__The task__
Every entry must be echoed exactly.

--- Source data ---

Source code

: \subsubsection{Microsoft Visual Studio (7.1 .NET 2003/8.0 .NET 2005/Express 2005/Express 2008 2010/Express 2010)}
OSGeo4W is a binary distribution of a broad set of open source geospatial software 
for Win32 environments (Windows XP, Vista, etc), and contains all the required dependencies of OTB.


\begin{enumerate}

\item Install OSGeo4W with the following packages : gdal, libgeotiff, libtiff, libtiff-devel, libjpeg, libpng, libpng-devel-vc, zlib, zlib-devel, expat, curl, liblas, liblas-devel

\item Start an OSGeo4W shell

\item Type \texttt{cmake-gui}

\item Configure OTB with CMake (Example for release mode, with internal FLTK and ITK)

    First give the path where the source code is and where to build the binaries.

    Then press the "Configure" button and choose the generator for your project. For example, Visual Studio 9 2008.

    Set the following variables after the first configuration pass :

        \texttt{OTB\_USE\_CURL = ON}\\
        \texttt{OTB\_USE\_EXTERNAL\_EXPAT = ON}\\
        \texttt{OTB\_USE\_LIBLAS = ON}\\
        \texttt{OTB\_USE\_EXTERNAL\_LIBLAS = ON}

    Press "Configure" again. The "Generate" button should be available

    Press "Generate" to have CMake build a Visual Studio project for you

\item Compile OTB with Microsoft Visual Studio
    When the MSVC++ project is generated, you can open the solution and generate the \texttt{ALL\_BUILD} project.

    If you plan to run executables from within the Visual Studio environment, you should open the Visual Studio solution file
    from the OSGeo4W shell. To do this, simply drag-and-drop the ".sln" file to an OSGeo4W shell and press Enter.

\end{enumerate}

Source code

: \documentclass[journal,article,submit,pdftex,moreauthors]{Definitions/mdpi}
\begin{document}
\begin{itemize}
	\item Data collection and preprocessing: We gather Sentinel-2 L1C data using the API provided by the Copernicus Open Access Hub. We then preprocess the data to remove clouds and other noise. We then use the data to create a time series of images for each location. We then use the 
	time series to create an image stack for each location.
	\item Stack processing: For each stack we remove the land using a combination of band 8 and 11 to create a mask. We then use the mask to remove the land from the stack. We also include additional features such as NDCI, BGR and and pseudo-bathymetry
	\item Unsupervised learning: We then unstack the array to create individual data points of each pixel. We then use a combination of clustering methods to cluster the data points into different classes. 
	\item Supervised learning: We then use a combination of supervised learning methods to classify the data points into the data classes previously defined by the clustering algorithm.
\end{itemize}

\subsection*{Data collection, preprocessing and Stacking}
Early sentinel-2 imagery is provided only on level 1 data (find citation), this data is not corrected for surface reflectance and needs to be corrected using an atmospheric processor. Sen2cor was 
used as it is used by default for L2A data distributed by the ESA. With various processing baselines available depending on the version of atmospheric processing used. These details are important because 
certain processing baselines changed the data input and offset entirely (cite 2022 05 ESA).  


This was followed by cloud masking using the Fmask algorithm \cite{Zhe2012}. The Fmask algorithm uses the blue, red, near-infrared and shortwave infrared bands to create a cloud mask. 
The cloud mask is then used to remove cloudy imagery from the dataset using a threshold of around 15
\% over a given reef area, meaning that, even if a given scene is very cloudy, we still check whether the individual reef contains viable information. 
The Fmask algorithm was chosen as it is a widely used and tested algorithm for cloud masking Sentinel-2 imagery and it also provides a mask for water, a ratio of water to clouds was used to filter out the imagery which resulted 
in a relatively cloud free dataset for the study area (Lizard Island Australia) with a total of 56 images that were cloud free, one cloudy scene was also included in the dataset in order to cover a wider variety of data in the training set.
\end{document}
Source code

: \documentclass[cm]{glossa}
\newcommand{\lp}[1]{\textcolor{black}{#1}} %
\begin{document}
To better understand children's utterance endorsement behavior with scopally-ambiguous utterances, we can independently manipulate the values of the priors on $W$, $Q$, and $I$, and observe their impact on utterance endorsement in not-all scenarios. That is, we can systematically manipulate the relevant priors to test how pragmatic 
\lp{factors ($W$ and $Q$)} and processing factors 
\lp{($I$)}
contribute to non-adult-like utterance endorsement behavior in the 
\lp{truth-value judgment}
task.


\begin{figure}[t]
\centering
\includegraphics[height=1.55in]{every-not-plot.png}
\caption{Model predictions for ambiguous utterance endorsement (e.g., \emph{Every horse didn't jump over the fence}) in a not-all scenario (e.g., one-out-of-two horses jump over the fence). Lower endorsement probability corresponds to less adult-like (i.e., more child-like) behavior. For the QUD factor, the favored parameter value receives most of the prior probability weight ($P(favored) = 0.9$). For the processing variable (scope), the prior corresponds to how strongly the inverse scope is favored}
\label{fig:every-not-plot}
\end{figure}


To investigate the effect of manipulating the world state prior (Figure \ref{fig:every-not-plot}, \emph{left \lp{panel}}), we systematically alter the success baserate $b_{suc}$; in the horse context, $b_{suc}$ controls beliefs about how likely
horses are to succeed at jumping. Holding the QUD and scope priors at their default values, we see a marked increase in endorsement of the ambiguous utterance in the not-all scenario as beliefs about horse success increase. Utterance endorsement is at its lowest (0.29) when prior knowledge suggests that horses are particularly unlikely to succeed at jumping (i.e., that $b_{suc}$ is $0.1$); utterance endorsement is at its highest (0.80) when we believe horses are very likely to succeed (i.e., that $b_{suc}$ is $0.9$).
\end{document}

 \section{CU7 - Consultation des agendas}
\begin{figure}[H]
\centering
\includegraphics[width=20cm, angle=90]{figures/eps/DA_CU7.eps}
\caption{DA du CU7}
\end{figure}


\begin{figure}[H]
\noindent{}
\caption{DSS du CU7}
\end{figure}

---

__Exercise output__
Source code

: \subsubsection{Microsoft Visual Studio (7.1 .NET 2003/8.0 .NET 2005/Express 2005/Express 2008 2010/Express 2010)}
OSGeo4W is a binary distribution of a broad set of open source geospatial software 
for Win32 environments (Windows XP, Vista, etc), and contains all the required dependencies of OTB.


\begin{enumerate}

\item Install OSGeo4W with the following packages : gdal, libgeotiff, libtiff, libtiff-devel, libjpeg, libpng, libpng-devel-vc, zlib, zlib-devel, expat, curl, liblas, liblas-devel

\item Start an OSGeo4W shell

\item Type \texttt{cmake-gui}

\item Configure OTB with CMake (Example for release mode, with internal FLTK and ITK)

    First give the path where the source code is and where to build the binaries.

    Then press the "Configure" button and choose the generator for your project. For example, Visual Studio 9 2008.

    Set the following variables after the first configuration pass :

        \texttt{OTB\_USE\_CURL = ON}\\
        \texttt{OTB\_USE\_EXTERNAL\_EXPAT = ON}\\
        \texttt{OTB\_USE\_LIBLAS = ON}\\
        \texttt{OTB\_USE\_EXTERNAL\_LIBLAS = ON}

    Press "Configure" again. The "Generate" button should be available

    Press "Generate" to have CMake build a Visual Studio project for you

\item Compile OTB with Microsoft Visual Studio
    When the MSVC++ project is generated, you can open the solution and generate the \texttt{ALL\_BUILD} project.

    If you plan to run executables from within the Visual Studio environment, you should open the Visual Studio solution file
    from the OSGeo4W shell. To do this, simply drag-and-drop the ".sln" file to an OSGeo4W shell and press Enter.

\end{enumerate}

Source code

: \documentclass[journal,article,submit,pdftex,moreauthors]{Definitions/mdpi}
\begin{document}
\begin{itemize}
	\item Data collection and preprocessing: We gather Sentinel-2 L1C data using the API provided by the Copernicus Open Access Hub. We then preprocess the data to remove clouds and other noise. We then use the data to create a time series of images for each location. We then use the 
	time series to create an image stack for each location.
	\item Stack processing: For each stack we remove the land using a combination of band 8 and 11 to create a mask. We then use the mask to remove the land from the stack. We also include additional features such as NDCI, BGR and and pseudo-bathymetry
	\item Unsupervised learning: We then unstack the array to create individual data points of each pixel. We then use a combination of clustering methods to cluster the data points into different classes. 
	\item Supervised learning: We then use a combination of supervised learning methods to classify the data points into the data classes previously defined by the clustering algorithm.
\end{itemize}

\subsection*{Data collection, preprocessing and Stacking}
Early sentinel-2 imagery is provided only on level 1 data (find citation), this data is not corrected for surface reflectance and needs to be corrected using an atmospheric processor. Sen2cor was 
used as it is used by default for L2A data distributed by the ESA. With various processing baselines available depending on the version of atmospheric processing used. These details are important because 
certain processing baselines changed the data input and offset entirely (cite 2022 05 ESA).  


This was followed by cloud masking using the Fmask algorithm \cite{Zhe2012}. The Fmask algorithm uses the blue, red, near-infrared and shortwave infrared bands to create a cloud mask. 
The cloud mask is then used to remove cloudy imagery from the dataset using a threshold of around 15
\% over a given reef area, meaning that, even if a given scene is very cloudy, we still check whether the individual reef contains viable information. 
The Fmask algorithm was chosen as it is a widely used and tested algorithm for cloud masking Sentinel-2 imagery and it also provides a mask for water, a ratio of water to clouds was used to filter out the imagery which resulted 
in a relatively cloud free dataset for the study area (Lizard Island Australia) with a total of 56 images that were cloud free, one cloudy scene was also included in the dataset in order to cover a wider variety of data in the training set.
\end{document}
Source code

: \documentclass[cm]{glossa}
\newcommand{\lp}[1]{\textcolor{black}{#1}} %
\begin{document}
To better understand children's utterance endorsement behavior with scopally-ambiguous utterances, we can independently manipulate the values of the priors on $W$, $Q$, and $I$, and observe their impact on utterance endorsement in not-all scenarios. That is, we can systematically manipulate the relevant priors to test how pragmatic 
\lp{factors ($W$ and $Q$)} and processing factors 
\lp{($I$)}
contribute to non-adult-like utterance endorsement behavior in the 
\lp{truth-value judgment}
task.


\begin{figure}[t]
\centering
\includegraphics[height=1.55in]{every-not-plot.png}
\caption{Model predictions for ambiguous utterance endorsement (e.g., \emph{Every horse didn't jump over the fence}) in a not-all scenario (e.g., one-out-of-two horses jump over the fence). Lower endorsement probability corresponds to less adult-like (i.e., more child-like) behavior. For the QUD factor, the favored parameter value receives most of the prior probability weight ($P(favored) = 0.9$). For the processing variable (scope), the prior corresponds to how strongly the inverse scope is favored}
\label{fig:every-not-plot}
\end{figure}


To investigate the effect of manipulating the world state prior (Figure \ref{fig:every-not-plot}, \emph{left \lp{panel}}), we systematically alter the success baserate $b_{suc}$; in the horse context, $b_{suc}$ controls beliefs about how likely
horses are to succeed at jumping. Holding the QUD and scope priors at their default values, we see a marked increase in endorsement of the ambiguous utterance in the not-all scenario as beliefs about horse success increase. Utterance endorsement is at its lowest (0.29) when prior knowledge suggests that horses are particularly unlikely to succeed at jumping (i.e., that $b_{suc}$ is $0.1$); utterance endorsement is at its highest (0.80) when we believe horses are very likely to succeed (i.e., that $b_{suc}$ is $0.9$).
\end{document}

 \section{CU7 - Consultation des agendas}
\begin{figure}[H]
\centering
\includegraphics[width=20cm, angle=90]{figures/eps/DA_CU7.eps}
\caption{DA du CU7}
\end{figure}


\begin{figure}[H]
\noindent{}
\caption{DSS du CU7}
\end{figure}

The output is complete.